Top of Data to examine

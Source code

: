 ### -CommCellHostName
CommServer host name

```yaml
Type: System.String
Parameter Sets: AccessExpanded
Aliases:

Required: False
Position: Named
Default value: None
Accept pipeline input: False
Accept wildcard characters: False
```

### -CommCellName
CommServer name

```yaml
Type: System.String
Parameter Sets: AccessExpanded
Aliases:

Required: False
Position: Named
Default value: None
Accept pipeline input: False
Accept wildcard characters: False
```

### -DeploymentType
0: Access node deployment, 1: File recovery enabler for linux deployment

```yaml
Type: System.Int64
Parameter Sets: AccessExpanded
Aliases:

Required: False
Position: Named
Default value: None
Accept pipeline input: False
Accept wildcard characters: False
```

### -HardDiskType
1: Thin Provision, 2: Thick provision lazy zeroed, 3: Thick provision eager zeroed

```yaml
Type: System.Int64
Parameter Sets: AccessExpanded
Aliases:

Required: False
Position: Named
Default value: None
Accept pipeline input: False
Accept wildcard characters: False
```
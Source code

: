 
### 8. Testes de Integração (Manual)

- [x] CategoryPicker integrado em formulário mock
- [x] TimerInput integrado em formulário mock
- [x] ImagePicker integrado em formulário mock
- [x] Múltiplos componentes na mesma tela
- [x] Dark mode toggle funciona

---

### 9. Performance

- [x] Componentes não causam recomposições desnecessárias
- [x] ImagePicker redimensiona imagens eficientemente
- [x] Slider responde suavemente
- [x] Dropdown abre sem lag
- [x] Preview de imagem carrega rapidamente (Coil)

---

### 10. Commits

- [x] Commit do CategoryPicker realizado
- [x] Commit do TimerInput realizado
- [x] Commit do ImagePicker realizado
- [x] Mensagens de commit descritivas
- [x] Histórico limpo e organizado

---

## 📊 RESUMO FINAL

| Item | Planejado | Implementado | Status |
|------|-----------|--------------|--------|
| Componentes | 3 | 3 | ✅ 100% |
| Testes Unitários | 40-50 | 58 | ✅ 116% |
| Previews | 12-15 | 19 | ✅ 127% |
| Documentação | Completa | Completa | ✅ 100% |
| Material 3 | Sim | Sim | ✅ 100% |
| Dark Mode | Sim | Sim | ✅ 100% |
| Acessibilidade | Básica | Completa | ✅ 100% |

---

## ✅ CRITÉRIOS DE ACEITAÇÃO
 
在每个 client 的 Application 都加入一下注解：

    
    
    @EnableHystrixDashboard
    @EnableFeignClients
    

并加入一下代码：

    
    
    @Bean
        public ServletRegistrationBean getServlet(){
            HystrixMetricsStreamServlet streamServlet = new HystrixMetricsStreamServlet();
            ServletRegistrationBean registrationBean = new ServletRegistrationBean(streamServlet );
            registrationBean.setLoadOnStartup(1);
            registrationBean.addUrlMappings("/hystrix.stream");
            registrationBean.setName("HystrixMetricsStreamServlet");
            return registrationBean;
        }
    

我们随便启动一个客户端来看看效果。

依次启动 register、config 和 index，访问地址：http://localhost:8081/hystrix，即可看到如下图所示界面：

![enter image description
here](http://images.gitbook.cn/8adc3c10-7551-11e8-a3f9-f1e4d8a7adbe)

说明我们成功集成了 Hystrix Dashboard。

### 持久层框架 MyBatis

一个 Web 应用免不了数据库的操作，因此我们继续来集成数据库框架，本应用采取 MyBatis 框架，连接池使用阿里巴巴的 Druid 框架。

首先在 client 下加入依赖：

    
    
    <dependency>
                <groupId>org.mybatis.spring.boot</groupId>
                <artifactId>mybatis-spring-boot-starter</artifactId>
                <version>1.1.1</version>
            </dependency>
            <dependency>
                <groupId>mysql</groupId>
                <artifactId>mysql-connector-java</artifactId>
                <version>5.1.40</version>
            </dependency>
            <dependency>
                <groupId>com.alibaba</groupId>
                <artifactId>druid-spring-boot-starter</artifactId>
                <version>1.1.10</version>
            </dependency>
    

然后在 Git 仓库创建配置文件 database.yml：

Bottom of Data to examine

◆ Problem description
Your answer should be every line above that contains the word "boot".

◆ Reply
                <groupId>org.mybatis.spring.boot</groupId>
                <artifactId>mybatis-spring-boot-starter</artifactId>
                <artifactId>druid-spring-boot-starter</artifactId>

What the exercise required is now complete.